It makes sense from the municipal way of thinking, to put the cemeteries over by the quarry. Over by that big hole where Illinois used to be. But it’s something very obscene when you think about it.

How big are we talkin’ about? Well, at some points it’s deep enough to bury the Merchandise Center. It’s large enough to stretch out the Loop to either long side and to split the Magnificent Mile between the two shorter ones. The numbers suggest you could even bury five Merchandise Centers. The former largest building into the former largest grave. Or you could just pack in the neighboring village of Thornton and a good chunk of South Holland, too. Pack it in and fill it up.

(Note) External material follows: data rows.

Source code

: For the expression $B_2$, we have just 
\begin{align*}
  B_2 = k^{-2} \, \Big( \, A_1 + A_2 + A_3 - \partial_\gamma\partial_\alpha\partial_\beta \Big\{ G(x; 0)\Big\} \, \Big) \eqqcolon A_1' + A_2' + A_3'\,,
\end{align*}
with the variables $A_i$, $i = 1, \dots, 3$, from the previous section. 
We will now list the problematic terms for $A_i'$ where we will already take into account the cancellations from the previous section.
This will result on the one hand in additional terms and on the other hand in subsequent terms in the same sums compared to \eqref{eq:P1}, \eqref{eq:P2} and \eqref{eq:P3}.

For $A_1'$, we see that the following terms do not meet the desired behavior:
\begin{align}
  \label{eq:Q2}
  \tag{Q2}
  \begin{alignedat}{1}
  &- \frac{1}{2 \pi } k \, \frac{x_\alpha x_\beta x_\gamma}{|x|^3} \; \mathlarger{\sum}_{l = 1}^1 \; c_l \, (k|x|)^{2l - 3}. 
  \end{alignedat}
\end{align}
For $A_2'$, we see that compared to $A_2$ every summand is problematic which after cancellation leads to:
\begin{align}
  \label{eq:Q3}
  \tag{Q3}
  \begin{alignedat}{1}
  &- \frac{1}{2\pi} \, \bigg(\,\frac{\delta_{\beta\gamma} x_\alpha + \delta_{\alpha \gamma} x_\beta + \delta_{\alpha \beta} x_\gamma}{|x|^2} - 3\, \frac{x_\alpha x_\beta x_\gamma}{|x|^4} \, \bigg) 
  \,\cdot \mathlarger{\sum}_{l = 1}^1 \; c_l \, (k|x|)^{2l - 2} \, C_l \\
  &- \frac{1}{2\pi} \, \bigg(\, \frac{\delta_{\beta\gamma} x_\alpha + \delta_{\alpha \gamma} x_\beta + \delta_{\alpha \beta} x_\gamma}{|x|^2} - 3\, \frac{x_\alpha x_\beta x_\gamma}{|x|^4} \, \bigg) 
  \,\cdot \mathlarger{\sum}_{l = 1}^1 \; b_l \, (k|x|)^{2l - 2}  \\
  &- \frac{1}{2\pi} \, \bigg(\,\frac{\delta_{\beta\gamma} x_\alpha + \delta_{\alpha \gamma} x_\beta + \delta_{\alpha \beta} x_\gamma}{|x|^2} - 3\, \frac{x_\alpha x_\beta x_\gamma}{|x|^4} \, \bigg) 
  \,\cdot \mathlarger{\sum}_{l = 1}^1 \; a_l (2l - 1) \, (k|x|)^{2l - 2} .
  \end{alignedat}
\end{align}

Pays des Illinois. Gurdon Saltonstall Hubbard acquired the land from the Pottawatomi sometime before opening Chicagoland’s first stockyard. He didn’t like the rock, I guess. It’s aggregate. What’s aggregate? You know, it’s the mechanically separated beef of the geological scene. Hubbard came from Vermont along the old French fur routes. He had learned Pottawatomi, and he had married a young “squaw”. Had two children that died in infancy. He married a woman from Ohio who died nine years later. Then in the good New England tradition he married his cousin. All that is to say, Hubbard was a man of the world who in short order made the world of the man Hubbard. And at some point he had the first shovelful of Illinois removed from the area, inaugurating the Thornton Quarry. Where did all that Illinois go off to, you ask? Cement, mostly. That Illinois got smeared along the trodden paths of other parts of Illinois and the Chicago Tri-State area.

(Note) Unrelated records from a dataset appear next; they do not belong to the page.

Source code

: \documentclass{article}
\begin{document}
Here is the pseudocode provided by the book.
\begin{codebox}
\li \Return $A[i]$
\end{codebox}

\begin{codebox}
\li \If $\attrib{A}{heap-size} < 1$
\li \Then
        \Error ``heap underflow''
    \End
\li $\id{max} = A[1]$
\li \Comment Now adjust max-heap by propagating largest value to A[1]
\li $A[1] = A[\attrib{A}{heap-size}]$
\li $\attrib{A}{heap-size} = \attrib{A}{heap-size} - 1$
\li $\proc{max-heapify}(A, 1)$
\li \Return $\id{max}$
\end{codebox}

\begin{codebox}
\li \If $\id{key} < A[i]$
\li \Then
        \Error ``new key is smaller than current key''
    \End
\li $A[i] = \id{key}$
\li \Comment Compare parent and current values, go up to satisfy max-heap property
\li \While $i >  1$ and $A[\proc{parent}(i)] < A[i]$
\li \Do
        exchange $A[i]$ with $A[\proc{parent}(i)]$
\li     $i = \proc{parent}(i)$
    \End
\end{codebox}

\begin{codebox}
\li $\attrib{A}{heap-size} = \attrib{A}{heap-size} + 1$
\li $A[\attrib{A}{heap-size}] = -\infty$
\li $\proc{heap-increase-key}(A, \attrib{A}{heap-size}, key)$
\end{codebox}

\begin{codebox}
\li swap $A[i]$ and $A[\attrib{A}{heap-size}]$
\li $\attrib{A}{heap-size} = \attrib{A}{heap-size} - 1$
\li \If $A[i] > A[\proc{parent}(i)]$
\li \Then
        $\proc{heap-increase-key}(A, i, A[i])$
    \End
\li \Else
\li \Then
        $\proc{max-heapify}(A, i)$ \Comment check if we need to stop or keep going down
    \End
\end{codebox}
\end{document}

The aggregated I-80/I-294/Tri-State Tollway crosses the hole on a dry dike elevated hundreds of feet above its bottom. There are loads bound for Salt Lake, commuters coming from Valparaiso, Indiana. The traffic is thick above this hole. Like the fireworks signs, it’s all just a given. The scenery of urban interference. The absence of the earth from which the metropolis was fashioned. They don’t know about the cemeteries. You see, interring these folks six feet below beside this 400 foot crater is a bit of an obscenity. At least bury the Merchandise Center beside them. Four million square feet of afterlife retail space.

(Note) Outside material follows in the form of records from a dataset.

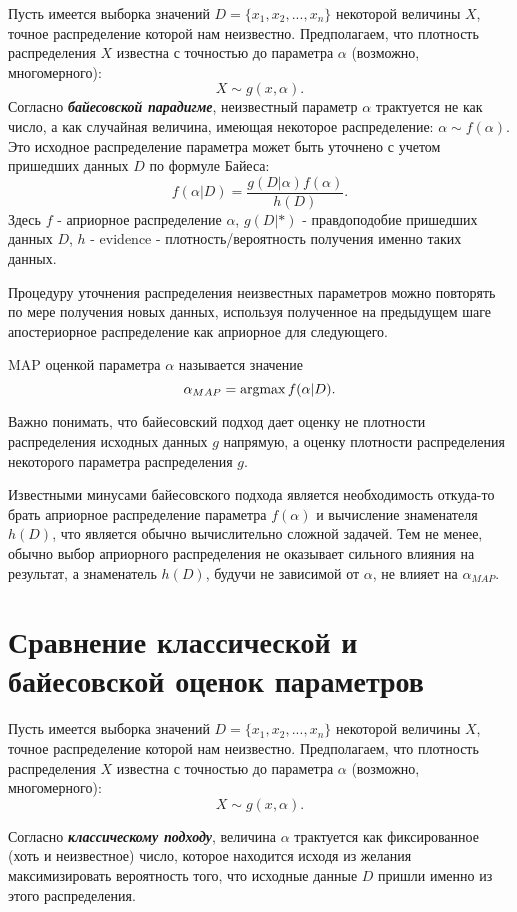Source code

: Пусть имеется выборка значений $D = \{x_1, x_2, ..., x_n\}$ некоторой величины $X$, точное распределение которой нам неизвестно. Предполагаем, что плотность распределения $X$ известна с точностью до параметра $\alpha$ (возможно, многомерного): 
$$
X \sim g(x, \alpha).
$$
Согласно \textbf{\textit{байесовской парадигме}}, неизвестный параметр $\alpha$ трактуется не как число, а как случайная величина, имеющая некоторое распределение: $\alpha \sim f(\alpha)$. Это исходное распределение параметра может быть уточнено с учетом пришедших данных $D$ по формуле Байеса:
$$
f(\alpha | D) = \frac{g(D | \alpha)f(\alpha)}{h(D)}.
$$
Здесь $f$ - априорное распределение $\alpha$, $g(D | *)$ - правдоподобие пришедших данных $D$, 
$h$ - evidence - плотность/вероятность получения именно таких данных.

Процедуру уточнения распределения неизвестных параметров можно повторять по мере получения новых данных, используя полученное на предыдущем шаге апостериорное распределение как априорное для следующего.

MAP оценкой параметра $\alpha$ называется значение
$$
\alpha_{MAP} = \operatorname*{argmax} f(\alpha | D).
$$

Важно понимать, что байесовский подход дает оценку не плотности распределения исходных данных $g$ напрямую, а оценку плотности распределения некоторого параметра распределения $g$.

Известными минусами байесовского подхода является необходимость откуда-то брать априорное распределение параметра $f(\alpha)$ и вычисление знаменателя $h(D)$, что является обычно вычислительно сложной задачей. Тем не менее, обычно выбор априорного распределения не оказывает сильного влияния на результат, а знаменатель $h(D)$, будучи не зависимой от $\alpha$, не влияет на $\alpha_{MAP}$.


\section{Сравнение классической и байесовской оценок параметров}

Пусть имеется выборка значений $D = \{x_1, x_2, ..., x_n\}$ некоторой величины $X$, точное распределение которой нам неизвестно. Предполагаем, что плотность распределения $X$ известна с точностью до параметра $\alpha$ (возможно, многомерного): 
$$
X \sim g(x, \alpha).
$$

Согласно \textbf{\textit{классическому подходу}}, величина $\alpha$ трактуется как фиксированное (хоть и неизвестное) число, которое находится исходя из желания максимизировать вероятность того, что исходные данные $D$ пришли именно из этого распределения.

So I left the Toyota in South Holland for the Winter. When I came back the battery was dead again. I remember it was about ten below freezing outside that night and I had to curl up beneath an emergency blanket in that little hatchback. Drinking some tequila, trying to stay warm with the occasional aid of a propane heater. I watched the snow gently fall into the big hole where Illinois used to be, and I never had any doubts about the situation after that.